### DIRECTIONS FOR THIS TASK
What lines below mention the word "setup"? Copy each one.

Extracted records
____

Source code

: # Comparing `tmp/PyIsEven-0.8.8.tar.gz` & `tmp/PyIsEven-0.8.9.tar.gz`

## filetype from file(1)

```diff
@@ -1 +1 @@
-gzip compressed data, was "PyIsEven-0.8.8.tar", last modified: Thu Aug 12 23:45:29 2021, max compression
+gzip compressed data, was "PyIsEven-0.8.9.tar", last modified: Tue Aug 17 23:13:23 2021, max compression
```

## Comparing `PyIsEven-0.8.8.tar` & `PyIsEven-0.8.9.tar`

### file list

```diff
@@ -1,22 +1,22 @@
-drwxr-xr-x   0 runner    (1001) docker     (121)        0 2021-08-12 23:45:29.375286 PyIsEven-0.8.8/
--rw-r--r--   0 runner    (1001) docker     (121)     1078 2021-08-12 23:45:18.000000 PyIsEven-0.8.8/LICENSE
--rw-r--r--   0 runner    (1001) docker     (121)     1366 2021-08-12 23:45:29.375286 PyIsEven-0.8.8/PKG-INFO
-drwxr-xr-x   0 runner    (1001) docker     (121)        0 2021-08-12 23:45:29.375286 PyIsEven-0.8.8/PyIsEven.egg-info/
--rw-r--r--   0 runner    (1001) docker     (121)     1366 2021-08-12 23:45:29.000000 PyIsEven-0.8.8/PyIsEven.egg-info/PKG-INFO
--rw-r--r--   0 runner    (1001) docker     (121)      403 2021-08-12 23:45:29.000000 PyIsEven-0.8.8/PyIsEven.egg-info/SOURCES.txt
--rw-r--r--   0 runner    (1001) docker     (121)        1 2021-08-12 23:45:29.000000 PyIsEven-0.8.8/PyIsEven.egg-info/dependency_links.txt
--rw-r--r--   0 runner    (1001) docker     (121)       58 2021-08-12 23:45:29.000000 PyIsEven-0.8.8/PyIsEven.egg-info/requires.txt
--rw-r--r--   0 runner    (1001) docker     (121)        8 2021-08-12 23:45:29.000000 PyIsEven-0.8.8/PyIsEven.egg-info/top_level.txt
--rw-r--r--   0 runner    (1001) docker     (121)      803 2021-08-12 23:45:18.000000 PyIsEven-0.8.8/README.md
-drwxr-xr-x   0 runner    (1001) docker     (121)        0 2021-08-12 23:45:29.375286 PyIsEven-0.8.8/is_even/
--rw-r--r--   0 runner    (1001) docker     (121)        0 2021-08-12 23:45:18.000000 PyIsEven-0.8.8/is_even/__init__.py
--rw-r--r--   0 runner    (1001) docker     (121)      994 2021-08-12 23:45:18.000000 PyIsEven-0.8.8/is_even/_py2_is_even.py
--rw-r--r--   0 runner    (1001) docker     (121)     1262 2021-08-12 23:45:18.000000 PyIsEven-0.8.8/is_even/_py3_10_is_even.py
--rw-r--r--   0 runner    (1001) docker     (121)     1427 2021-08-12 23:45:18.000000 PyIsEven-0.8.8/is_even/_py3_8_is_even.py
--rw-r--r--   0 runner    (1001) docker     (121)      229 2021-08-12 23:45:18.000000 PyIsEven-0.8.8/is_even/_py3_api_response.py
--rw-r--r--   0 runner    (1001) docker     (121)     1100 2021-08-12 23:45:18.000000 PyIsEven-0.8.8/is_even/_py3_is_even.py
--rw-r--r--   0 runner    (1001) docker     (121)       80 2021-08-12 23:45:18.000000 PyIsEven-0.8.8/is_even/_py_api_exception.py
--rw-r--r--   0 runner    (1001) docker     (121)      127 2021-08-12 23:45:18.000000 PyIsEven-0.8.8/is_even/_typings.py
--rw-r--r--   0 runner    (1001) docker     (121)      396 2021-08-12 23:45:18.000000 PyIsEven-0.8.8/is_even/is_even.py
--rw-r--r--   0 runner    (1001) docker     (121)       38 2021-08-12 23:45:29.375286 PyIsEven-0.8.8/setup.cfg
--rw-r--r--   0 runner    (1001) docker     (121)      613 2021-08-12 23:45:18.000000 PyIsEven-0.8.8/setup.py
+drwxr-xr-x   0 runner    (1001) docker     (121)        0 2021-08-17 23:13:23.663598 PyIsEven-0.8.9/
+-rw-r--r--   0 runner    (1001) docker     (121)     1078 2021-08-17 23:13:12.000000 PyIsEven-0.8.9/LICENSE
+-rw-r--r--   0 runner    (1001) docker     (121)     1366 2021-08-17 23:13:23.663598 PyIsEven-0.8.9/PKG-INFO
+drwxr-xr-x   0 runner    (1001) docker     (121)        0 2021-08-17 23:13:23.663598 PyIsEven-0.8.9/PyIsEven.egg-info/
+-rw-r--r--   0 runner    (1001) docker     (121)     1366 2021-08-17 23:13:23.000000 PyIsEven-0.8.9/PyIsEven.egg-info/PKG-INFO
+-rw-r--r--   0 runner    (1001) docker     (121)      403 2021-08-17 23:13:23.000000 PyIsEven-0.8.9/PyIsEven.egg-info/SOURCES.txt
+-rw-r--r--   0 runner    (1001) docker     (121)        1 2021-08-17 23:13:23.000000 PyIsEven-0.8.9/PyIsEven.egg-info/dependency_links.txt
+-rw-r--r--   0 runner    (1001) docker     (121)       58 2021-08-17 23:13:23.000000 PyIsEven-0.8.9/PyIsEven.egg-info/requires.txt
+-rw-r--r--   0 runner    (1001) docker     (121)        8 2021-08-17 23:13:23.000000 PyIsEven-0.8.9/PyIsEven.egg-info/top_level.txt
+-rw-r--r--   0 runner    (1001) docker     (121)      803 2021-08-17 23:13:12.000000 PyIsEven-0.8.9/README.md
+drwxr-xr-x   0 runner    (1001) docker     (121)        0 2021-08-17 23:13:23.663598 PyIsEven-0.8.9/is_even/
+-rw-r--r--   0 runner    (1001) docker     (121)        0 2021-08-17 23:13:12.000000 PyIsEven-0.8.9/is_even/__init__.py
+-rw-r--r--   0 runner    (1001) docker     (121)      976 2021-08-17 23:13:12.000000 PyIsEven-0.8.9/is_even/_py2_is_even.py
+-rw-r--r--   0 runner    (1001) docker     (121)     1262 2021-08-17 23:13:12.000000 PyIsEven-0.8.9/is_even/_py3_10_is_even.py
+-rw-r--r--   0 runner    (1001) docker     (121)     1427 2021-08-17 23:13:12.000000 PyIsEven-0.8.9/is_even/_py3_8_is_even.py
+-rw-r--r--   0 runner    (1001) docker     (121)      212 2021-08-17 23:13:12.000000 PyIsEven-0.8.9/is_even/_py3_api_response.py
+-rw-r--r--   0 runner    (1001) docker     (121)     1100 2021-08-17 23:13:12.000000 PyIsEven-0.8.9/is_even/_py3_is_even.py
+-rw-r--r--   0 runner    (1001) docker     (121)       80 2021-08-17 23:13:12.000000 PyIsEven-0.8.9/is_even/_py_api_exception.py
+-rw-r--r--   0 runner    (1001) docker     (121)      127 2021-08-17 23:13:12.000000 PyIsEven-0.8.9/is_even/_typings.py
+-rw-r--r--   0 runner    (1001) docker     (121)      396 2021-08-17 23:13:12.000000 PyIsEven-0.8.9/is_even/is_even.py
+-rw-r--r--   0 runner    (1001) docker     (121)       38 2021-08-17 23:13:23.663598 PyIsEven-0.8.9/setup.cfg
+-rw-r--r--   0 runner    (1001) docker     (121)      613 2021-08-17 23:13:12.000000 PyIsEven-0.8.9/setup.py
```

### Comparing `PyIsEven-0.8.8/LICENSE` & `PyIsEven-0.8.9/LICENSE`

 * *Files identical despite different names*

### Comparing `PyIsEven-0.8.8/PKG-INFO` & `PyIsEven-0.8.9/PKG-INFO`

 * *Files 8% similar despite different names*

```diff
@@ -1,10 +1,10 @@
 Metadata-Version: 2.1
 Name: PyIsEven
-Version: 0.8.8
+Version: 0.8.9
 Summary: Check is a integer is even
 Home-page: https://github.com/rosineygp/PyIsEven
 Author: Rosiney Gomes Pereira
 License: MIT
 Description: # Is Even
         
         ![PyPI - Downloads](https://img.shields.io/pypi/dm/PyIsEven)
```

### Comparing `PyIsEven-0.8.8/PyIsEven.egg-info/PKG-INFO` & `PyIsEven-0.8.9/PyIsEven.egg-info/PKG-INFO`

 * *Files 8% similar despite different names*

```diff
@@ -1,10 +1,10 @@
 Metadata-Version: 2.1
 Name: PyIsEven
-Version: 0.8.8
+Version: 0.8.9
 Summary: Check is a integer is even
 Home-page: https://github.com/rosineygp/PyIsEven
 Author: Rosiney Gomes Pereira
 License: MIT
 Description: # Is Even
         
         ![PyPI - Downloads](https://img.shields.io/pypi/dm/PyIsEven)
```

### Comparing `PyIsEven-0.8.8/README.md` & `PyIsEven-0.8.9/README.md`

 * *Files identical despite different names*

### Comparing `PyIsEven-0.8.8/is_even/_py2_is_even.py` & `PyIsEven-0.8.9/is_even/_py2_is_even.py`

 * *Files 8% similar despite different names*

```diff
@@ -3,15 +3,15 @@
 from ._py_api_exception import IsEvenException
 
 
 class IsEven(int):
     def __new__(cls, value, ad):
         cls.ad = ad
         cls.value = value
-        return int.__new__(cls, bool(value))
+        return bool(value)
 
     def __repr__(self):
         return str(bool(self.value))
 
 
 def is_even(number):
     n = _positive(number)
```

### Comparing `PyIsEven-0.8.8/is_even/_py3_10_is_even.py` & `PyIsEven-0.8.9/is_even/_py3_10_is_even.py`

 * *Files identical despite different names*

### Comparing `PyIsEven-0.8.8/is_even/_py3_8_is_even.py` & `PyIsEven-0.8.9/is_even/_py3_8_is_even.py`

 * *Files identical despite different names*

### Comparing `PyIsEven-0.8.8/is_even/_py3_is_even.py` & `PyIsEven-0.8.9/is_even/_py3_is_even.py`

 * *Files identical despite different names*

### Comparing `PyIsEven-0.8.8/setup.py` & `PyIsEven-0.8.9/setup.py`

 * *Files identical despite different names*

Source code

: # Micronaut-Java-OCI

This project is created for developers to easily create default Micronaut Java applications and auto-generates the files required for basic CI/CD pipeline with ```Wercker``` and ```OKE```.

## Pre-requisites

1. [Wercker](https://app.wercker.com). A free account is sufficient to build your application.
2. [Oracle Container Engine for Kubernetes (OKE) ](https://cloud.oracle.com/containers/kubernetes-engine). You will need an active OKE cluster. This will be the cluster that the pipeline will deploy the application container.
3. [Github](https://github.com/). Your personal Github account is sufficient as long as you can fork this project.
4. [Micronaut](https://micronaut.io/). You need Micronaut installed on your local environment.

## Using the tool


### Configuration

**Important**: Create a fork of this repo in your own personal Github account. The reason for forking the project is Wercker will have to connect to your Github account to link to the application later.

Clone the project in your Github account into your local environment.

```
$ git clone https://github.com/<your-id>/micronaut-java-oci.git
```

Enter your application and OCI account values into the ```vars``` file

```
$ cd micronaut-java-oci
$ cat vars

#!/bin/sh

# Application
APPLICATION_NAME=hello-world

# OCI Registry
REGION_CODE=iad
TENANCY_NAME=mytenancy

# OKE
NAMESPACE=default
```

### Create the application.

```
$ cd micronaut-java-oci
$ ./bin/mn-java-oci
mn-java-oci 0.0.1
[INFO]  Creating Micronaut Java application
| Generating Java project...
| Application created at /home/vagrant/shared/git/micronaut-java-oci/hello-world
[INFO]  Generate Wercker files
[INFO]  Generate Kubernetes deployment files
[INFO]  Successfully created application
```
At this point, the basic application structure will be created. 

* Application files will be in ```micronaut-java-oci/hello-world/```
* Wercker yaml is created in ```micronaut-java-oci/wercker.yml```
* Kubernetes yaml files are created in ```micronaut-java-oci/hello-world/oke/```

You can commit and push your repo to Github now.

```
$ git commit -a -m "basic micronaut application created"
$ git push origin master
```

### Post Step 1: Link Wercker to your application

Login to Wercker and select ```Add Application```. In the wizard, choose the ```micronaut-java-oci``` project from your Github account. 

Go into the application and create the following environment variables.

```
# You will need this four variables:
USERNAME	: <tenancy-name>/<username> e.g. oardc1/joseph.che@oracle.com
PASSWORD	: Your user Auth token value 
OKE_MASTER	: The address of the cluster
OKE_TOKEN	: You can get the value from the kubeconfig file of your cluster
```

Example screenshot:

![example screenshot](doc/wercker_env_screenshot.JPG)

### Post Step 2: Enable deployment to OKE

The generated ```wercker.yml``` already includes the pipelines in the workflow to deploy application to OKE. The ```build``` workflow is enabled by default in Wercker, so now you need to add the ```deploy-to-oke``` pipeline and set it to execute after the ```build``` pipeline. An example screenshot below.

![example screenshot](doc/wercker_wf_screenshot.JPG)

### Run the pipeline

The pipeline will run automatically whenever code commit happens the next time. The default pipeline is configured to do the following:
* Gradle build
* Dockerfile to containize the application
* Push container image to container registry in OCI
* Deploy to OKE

____

### ANSWER SPACE
--rw-r--r--   0 runner    (1001) docker     (121)       38 2021-08-12 23:45:29.375286 PyIsEven-0.8.8/setup.cfg
--rw-r--r--   0 runner    (1001) docker     (121)      613 2021-08-12 23:45:18.000000 PyIsEven-0.8.8/setup.py
+-rw-r--r--   0 runner    (1001) docker     (121)       38 2021-08-17 23:13:23.663598 PyIsEven-0.8.9/setup.cfg
+-rw-r--r--   0 runner    (1001) docker     (121)      613 2021-08-17 23:13:12.000000 PyIsEven-0.8.9/setup.py
### Comparing `PyIsEven-0.8.8/setup.py` & `PyIsEven-0.8.9/setup.py`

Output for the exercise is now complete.